[Data supplied Boundary: Start]

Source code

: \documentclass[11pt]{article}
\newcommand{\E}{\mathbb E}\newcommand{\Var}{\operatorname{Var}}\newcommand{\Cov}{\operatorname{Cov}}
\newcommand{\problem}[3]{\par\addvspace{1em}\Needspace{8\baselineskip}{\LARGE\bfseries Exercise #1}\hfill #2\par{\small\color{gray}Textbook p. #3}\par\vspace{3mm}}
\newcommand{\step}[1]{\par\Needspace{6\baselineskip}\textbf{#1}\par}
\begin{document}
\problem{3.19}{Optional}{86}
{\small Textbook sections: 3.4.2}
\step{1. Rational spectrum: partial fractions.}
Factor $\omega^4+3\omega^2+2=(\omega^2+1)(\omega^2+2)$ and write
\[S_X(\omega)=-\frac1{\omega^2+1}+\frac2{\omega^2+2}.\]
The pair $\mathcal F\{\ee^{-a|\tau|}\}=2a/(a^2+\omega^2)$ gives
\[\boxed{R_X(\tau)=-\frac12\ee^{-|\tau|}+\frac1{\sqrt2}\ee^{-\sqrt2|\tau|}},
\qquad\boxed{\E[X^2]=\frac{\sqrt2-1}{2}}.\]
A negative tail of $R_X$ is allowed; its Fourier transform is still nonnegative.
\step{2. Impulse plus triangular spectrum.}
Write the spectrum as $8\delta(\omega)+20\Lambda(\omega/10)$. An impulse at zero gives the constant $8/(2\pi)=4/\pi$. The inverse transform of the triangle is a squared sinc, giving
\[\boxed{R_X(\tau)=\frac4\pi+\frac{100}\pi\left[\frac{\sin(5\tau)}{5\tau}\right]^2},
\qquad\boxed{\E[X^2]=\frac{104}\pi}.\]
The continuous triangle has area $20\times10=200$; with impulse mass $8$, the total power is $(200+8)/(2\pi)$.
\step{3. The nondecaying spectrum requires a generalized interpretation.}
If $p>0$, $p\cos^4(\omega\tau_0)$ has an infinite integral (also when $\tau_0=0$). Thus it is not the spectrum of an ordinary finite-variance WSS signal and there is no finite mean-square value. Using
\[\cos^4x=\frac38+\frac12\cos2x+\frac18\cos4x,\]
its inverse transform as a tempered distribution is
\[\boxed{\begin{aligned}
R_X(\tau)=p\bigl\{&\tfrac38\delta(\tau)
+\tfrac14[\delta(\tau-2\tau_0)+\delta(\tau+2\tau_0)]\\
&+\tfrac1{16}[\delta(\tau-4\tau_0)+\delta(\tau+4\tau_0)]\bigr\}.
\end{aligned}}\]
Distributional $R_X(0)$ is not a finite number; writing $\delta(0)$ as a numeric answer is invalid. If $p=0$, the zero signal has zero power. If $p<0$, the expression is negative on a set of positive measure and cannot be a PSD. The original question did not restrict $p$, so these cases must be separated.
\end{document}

[Data supplied Boundary: End]

Return the data in full, exactly as it appears above.

- _Response for this exercise_:
Source code

: \documentclass[11pt]{article}
\newcommand{\E}{\mathbb E}\newcommand{\Var}{\operatorname{Var}}\newcommand{\Cov}{\operatorname{Cov}}
\newcommand{\problem}[3]{\par\addvspace{1em}\Needspace{8\baselineskip}{\LARGE\bfseries Exercise #1}\hfill #2\par{\small\color{gray}Textbook p. #3}\par\vspace{3mm}}
\newcommand{\step}[1]{\par\Needspace{6\baselineskip}\textbf{#1}\par}
\begin{document}
\problem{3.19}{Optional}{86}
{\small Textbook sections: 3.4.2}
\step{1. Rational spectrum: partial fractions.}
Factor $\omega^4+3\omega^2+2=(\omega^2+1)(\omega^2+2)$ and write
\[S_X(\omega)=-\frac1{\omega^2+1}+\frac2{\omega^2+2}.\]
The pair $\mathcal F\{\ee^{-a|\tau|}\}=2a/(a^2+\omega^2)$ gives
\[\boxed{R_X(\tau)=-\frac12\ee^{-|\tau|}+\frac1{\sqrt2}\ee^{-\sqrt2|\tau|}},
\qquad\boxed{\E[X^2]=\frac{\sqrt2-1}{2}}.\]
A negative tail of $R_X$ is allowed; its Fourier transform is still nonnegative.
\step{2. Impulse plus triangular spectrum.}
Write the spectrum as $8\delta(\omega)+20\Lambda(\omega/10)$. An impulse at zero gives the constant $8/(2\pi)=4/\pi$. The inverse transform of the triangle is a squared sinc, giving
\[\boxed{R_X(\tau)=\frac4\pi+\frac{100}\pi\left[\frac{\sin(5\tau)}{5\tau}\right]^2},
\qquad\boxed{\E[X^2]=\frac{104}\pi}.\]
The continuous triangle has area $20\times10=200$; with impulse mass $8$, the total power is $(200+8)/(2\pi)$.
\step{3. The nondecaying spectrum requires a generalized interpretation.}
If $p>0$, $p\cos^4(\omega\tau_0)$ has an infinite integral (also when $\tau_0=0$). Thus it is not the spectrum of an ordinary finite-variance WSS signal and there is no finite mean-square value. Using
\[\cos^4x=\frac38+\frac12\cos2x+\frac18\cos4x,\]
its inverse transform as a tempered distribution is
\[\boxed{\begin{aligned}
R_X(\tau)=p\bigl\{&\tfrac38\delta(\tau)
+\tfrac14[\delta(\tau-2\tau_0)+\delta(\tau+2\tau_0)]\\
&+\tfrac1{16}[\delta(\tau-4\tau_0)+\delta(\tau+4\tau_0)]\bigr\}.
\end{aligned}}\]
Distributional $R_X(0)$ is not a finite number; writing $\delta(0)$ as a numeric answer is invalid. If $p=0$, the zero signal has zero power. If $p<0$, the expression is negative on a set of positive measure and cannot be a PSD. The original question did not restrict $p$, so these cases must be separated.
\end{document}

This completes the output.